At present, according to the letter sent to acting Secretary of Defense Chris Miller from the non-partisan group Mission: Readiness, nearly three-quarters of all eligible young Americans aged 17-24 cannot meet height/weight, education, legal, and standards for acceptance into the military.

Former Air Force Gen. William M. Frazer III, the former commander of the U.S. Transportation Command, and former U.S. Coast Guard Commandant Adm. James M. Loy, noted that such a panel was recommended by the Senate Armed Forces Committee in a report accompanying the 2021 National Defense Authorization Act (NDAA).

Specifically, the Senate committee recommended that the defense secretary “collaborate with the Secretaries and Administrators of relevant Federal departments and agencies…with the purpose of taking a holistic approach to addressing issues that ultimately impact the ability of the military services to recruit new servicemembers.”

The Justice, Education, Agriculture, and Health and Human Services departments are among those identified by the armed services committee.

“As you know, 71 percent of young Americans between the ages of 17 and 24 are currently ineligible for military service, primarily because they are too poorly educated, too overweight, or have a history of crime or substance abuse,” Fraser and Loy wrote.

“These factors largely fall outside of the Department of Defense’s purview, but have an immense impact on the ability of the military to recruit new service members as well as a significant monetary impact on the Department,” the letter continued.

“Without coordinated action,” the two retired flag officers noted further, “these trends pose a significant threat to the future of the all-volunteer force.”

As the unpopular Vietnam War was beginning to wind down in 1973, Congress ended the military draft and formed the all-volunteer force which, according to most experts, has largely been a success.

But in recent years as the economy improved and Congress authorized a sixth brand — the U.S. Space Force — and a larger U.S. Army, meeting recruiting goals has been difficult, at best.

“Mission: Readiness specifically urges you to immediately stand up an advisory committee on military recruitment in conjunction with” the various federal departments, the letter to Miller.

The objective, the retired officers wrote, is to “create a long-term strategy to address the biggest disqualifies for military service and ensure that more young Americans are able to join the military if that is the path they wish to take.”

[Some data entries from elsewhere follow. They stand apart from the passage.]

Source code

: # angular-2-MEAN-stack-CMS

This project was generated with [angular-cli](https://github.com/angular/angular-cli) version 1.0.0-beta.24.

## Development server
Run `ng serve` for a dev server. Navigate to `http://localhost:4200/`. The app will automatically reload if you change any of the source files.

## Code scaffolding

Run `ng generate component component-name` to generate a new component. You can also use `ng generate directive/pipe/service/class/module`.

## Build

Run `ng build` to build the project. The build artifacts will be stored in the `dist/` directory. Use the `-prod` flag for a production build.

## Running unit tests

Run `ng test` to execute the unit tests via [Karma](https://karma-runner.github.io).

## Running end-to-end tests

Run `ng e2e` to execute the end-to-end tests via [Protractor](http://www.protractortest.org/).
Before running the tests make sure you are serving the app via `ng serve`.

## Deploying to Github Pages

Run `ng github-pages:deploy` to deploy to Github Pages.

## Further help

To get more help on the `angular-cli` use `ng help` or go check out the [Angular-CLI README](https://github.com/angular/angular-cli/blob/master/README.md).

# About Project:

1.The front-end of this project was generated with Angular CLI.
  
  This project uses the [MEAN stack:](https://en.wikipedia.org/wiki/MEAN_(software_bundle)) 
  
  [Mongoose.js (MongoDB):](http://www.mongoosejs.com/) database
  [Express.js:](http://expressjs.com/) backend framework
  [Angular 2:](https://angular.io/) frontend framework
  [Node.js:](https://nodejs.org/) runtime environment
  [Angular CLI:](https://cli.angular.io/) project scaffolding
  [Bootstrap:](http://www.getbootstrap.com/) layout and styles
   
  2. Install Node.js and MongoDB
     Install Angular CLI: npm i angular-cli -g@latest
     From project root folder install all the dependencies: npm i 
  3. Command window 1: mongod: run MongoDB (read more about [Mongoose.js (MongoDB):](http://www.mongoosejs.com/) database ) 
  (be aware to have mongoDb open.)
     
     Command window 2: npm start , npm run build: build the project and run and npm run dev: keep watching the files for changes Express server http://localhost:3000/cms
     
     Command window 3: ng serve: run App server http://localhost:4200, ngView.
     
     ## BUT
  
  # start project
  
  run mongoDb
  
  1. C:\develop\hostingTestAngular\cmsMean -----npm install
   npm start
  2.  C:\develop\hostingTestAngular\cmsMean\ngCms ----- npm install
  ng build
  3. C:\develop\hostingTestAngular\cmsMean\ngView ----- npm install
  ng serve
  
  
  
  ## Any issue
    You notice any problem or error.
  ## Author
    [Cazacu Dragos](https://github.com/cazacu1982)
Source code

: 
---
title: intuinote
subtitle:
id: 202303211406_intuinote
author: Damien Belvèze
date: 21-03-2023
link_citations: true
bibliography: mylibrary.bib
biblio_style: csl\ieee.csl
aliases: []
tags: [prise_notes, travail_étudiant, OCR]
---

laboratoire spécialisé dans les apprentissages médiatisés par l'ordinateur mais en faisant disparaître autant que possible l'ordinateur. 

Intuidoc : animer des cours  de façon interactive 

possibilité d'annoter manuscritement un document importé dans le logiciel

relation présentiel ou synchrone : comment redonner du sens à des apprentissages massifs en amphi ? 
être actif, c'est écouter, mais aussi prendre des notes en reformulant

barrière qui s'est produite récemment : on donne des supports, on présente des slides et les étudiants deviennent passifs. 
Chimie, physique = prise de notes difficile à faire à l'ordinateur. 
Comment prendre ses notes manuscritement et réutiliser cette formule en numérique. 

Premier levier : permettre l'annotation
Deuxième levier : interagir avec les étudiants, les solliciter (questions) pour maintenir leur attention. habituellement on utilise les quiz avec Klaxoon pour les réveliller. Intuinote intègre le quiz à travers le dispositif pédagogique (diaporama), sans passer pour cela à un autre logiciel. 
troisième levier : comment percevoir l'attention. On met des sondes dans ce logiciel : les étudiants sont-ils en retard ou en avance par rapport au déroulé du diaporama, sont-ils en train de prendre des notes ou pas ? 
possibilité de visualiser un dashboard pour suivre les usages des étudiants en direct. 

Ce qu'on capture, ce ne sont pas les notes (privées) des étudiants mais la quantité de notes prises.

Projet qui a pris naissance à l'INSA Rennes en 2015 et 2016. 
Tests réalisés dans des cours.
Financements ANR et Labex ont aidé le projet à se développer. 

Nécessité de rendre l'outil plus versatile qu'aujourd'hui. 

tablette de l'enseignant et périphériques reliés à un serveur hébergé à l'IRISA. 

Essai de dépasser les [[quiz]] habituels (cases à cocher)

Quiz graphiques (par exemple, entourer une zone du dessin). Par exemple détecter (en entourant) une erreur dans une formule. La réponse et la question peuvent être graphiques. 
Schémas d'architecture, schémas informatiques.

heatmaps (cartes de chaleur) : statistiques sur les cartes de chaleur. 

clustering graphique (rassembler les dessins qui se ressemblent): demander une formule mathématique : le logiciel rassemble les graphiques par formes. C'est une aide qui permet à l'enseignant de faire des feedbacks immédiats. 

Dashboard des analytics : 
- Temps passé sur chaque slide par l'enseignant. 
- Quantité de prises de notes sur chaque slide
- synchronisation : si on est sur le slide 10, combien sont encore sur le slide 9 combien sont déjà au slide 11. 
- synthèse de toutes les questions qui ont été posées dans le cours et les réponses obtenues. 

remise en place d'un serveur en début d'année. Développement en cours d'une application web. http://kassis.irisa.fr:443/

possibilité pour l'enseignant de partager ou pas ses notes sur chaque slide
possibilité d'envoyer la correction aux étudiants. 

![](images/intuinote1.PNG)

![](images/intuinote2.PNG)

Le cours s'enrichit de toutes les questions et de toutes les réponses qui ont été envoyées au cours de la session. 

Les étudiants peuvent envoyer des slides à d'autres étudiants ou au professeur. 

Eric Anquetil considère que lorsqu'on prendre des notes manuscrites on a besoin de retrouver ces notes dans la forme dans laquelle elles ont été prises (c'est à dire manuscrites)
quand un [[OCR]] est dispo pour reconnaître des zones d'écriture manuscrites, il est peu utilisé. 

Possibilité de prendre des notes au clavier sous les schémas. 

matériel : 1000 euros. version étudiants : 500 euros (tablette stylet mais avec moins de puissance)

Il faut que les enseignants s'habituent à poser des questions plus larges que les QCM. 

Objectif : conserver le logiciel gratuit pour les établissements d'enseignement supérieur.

They added: “We believe this is a critical step to the sustainability of the all-volunteer force and critical for our future strength and national security.”

The number of American youth unable to serve in the military for various reasons has been rising steadily for years, leading to fears that the all-volunteer force would have to be augmented at some point with draftees.

“Put another way: Over 24 million of the 34 million people of that age group cannot join the armed forces—even if they wanted to,” a Heritage Foundation report titled, “The Looming National Security Crisis: Young Americans Unable to Serve in the Military,” stated in February 2018.

“This is an alarming situation that threatens the country’s fundamental national security. If only 29 percent of the nation’s young adults are qualified to serve, and if this trend continues, it is inevitable that the U.S. military will suffer from a lack of manpower,” the report’s summary added. “A manpower shortage in the United States Armed Forces directly compromises national security.”